Task details: Set the listing down exactly; no pictures.

════

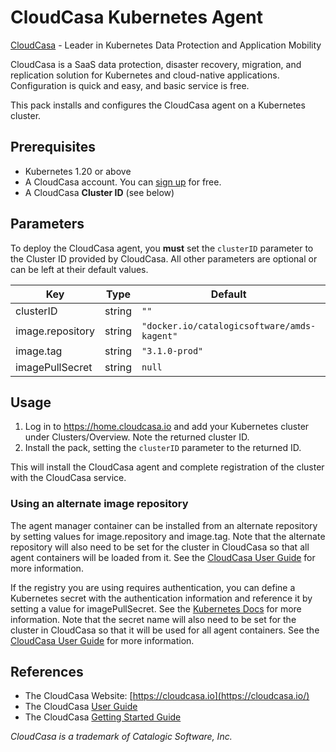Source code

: # CloudCasa Kubernetes Agent

[CloudCasa](https://cloudcasa.io) - Leader in Kubernetes Data Protection and Application Mobility

CloudCasa is a SaaS data protection, disaster recovery, migration, and replication solution for Kubernetes and cloud-native applications.
Configuration is quick and easy, and basic service is free.

This pack installs and configures the CloudCasa agent on a Kubernetes cluster.

## Prerequisites

- Kubernetes 1.20 or above
- A CloudCasa account. You can [sign up](https://signup.cloudcasa.io/) for free.
- A CloudCasa **Cluster ID** (see below)

## Parameters

To deploy the CloudCasa agent, you **must** set the `clusterID` parameter to the Cluster ID provided by CloudCasa.
All other parameters are optional or can be left at their default values.

| Key                              | Type   | Default                                     | Required |
|---                               |---     |---                                          |---       |
| clusterID                        | string | `""`                                        | Yes      |
| image.repository                 | string | `"docker.io/catalogicsoftware/amds-kagent"` | Yes      |
| image.tag                        | string | `"3.1.0-prod"`                              | Yes      |
| imagePullSecret                  | string | `null`                                      | No       |

## Usage

1. Log in to https://home.cloudcasa.io and add your Kubernetes cluster under Clusters/Overview. Note the returned cluster ID.
2. Install the pack, setting the `clusterID` parameter to the returned ID.

This will install the CloudCasa agent and complete registration of the cluster with the CloudCasa service.

### Using an alternate image repository

The agent manager container can be installed from an alternate repository by setting values for image.repository and image.tag.
Note that the alternate repository will also need to be set for the cluster in CloudCasa so that all agent containers will be loaded from it.
See the [CloudCasa User Guide](https://docs.cloudcasa.io/help/cluster-add.html) for more information.

If the registry you are using requires authentication, you can define a Kubernetes secret with the authentication information
and reference it by setting a value for imagePullSecret.
See the [Kubernetes Docs](https://kubernetes.io/docs/tasks/configure-pod-container/pull-image-private-registry/) for more information.
Note that the secret name will also need to be set for the cluster in CloudCasa so that it will be used for all agent containers.
See the [CloudCasa User Guide](https://docs.cloudcasa.io/help/cluster-add.html) for more information.

## References

- The CloudCasa Website: [https://cloudcasa.io](https://cloudcasa.io/)
- The CloudCasa [User Guide](https://docs.cloudcasa.io/help/)
- The CloudCasa [Getting Started Guide](https://cloudcasa.io/get-started)

*CloudCasa is a trademark of Catalogic Software, Inc.*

════

Answer for the task:
Source code

: # CloudCasa Kubernetes Agent

[CloudCasa](https://cloudcasa.io) - Leader in Kubernetes Data Protection and Application Mobility

CloudCasa is a SaaS data protection, disaster recovery, migration, and replication solution for Kubernetes and cloud-native applications.
Configuration is quick and easy, and basic service is free.

This pack installs and configures the CloudCasa agent on a Kubernetes cluster.

## Prerequisites

- Kubernetes 1.20 or above
- A CloudCasa account. You can [sign up](https://signup.cloudcasa.io/) for free.
- A CloudCasa **Cluster ID** (see below)

## Parameters

To deploy the CloudCasa agent, you **must** set the `clusterID` parameter to the Cluster ID provided by CloudCasa.
All other parameters are optional or can be left at their default values.

| Key                              | Type   | Default                                     | Required |
|---                               |---     |---                                          |---       |
| clusterID                        | string | `""`                                        | Yes      |
| image.repository                 | string | `"docker.io/catalogicsoftware/amds-kagent"` | Yes      |
| image.tag                        | string | `"3.1.0-prod"`                              | Yes      |
| imagePullSecret                  | string | `null`                                      | No       |

## Usage

1. Log in to https://home.cloudcasa.io and add your Kubernetes cluster under Clusters/Overview. Note the returned cluster ID.
2. Install the pack, setting the `clusterID` parameter to the returned ID.

This will install the CloudCasa agent and complete registration of the cluster with the CloudCasa service.

### Using an alternate image repository

The agent manager container can be installed from an alternate repository by setting values for image.repository and image.tag.
Note that the alternate repository will also need to be set for the cluster in CloudCasa so that all agent containers will be loaded from it.
See the [CloudCasa User Guide](https://docs.cloudcasa.io/help/cluster-add.html) for more information.

If the registry you are using requires authentication, you can define a Kubernetes secret with the authentication information
and reference it by setting a value for imagePullSecret.
See the [Kubernetes Docs](https://kubernetes.io/docs/tasks/configure-pod-container/pull-image-private-registry/) for more information.
Note that the secret name will also need to be set for the cluster in CloudCasa so that it will be used for all agent containers.
See the [CloudCasa User Guide](https://docs.cloudcasa.io/help/cluster-add.html) for more information.

## References

- The CloudCasa Website: [https://cloudcasa.io](https://cloudcasa.io/)
- The CloudCasa [User Guide](https://docs.cloudcasa.io/help/)
- The CloudCasa [Getting Started Guide](https://cloudcasa.io/get-started)

*CloudCasa is a trademark of Catalogic Software, Inc.*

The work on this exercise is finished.